== Records ==

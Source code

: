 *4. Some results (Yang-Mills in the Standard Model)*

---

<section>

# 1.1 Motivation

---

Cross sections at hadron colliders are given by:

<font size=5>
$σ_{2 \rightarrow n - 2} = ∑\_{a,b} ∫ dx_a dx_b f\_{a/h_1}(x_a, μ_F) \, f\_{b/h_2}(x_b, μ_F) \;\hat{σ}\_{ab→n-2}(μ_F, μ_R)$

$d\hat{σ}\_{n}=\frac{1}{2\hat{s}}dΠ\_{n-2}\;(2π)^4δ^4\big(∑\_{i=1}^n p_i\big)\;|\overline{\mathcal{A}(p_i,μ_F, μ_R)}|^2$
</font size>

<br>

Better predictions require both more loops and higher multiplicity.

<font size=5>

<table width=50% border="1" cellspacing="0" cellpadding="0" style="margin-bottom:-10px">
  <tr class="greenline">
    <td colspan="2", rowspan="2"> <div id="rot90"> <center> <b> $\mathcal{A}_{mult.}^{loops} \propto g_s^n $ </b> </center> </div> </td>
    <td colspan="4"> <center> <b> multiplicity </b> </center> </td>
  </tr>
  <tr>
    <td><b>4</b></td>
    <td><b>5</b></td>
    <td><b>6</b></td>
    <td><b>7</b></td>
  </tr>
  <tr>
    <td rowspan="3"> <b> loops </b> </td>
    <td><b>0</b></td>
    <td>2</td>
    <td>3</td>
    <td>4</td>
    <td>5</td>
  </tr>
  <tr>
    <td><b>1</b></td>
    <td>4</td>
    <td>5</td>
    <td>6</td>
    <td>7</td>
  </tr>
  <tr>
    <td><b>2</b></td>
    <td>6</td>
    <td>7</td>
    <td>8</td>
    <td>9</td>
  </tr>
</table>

===

> Required work
Transcribe every entry, keeping each line exactly as it reads.

> Completed task
Source code

: *4. Some results (Yang-Mills in the Standard Model)*

---

<section>

# 1.1 Motivation

---

Cross sections at hadron colliders are given by:

<font size=5>
$σ_{2 \rightarrow n - 2} = ∑\_{a,b} ∫ dx_a dx_b f\_{a/h_1}(x_a, μ_F) \, f\_{b/h_2}(x_b, μ_F) \;\hat{σ}\_{ab→n-2}(μ_F, μ_R)$

$d\hat{σ}\_{n}=\frac{1}{2\hat{s}}dΠ\_{n-2}\;(2π)^4δ^4\big(∑\_{i=1}^n p_i\big)\;|\overline{\mathcal{A}(p_i,μ_F, μ_R)}|^2$
</font size>

<br>

Better predictions require both more loops and higher multiplicity.

<font size=5>

<table width=50% border="1" cellspacing="0" cellpadding="0" style="margin-bottom:-10px">
  <tr class="greenline">
    <td colspan="2", rowspan="2"> <div id="rot90"> <center> <b> $\mathcal{A}_{mult.}^{loops} \propto g_s^n $ </b> </center> </div> </td>
    <td colspan="4"> <center> <b> multiplicity </b> </center> </td>
  </tr>
  <tr>
    <td><b>4</b></td>
    <td><b>5</b></td>
    <td><b>6</b></td>
    <td><b>7</b></td>
  </tr>
  <tr>
    <td rowspan="3"> <b> loops </b> </td>
    <td><b>0</b></td>
    <td>2</td>
    <td>3</td>
    <td>4</td>
    <td>5</td>
  </tr>
  <tr>
    <td><b>1</b></td>
    <td>4</td>
    <td>5</td>
    <td>6</td>
    <td>7</td>
  </tr>
  <tr>
    <td><b>2</b></td>
    <td>6</td>
    <td>7</td>
    <td>8</td>
    <td>9</td>
  </tr>
</table>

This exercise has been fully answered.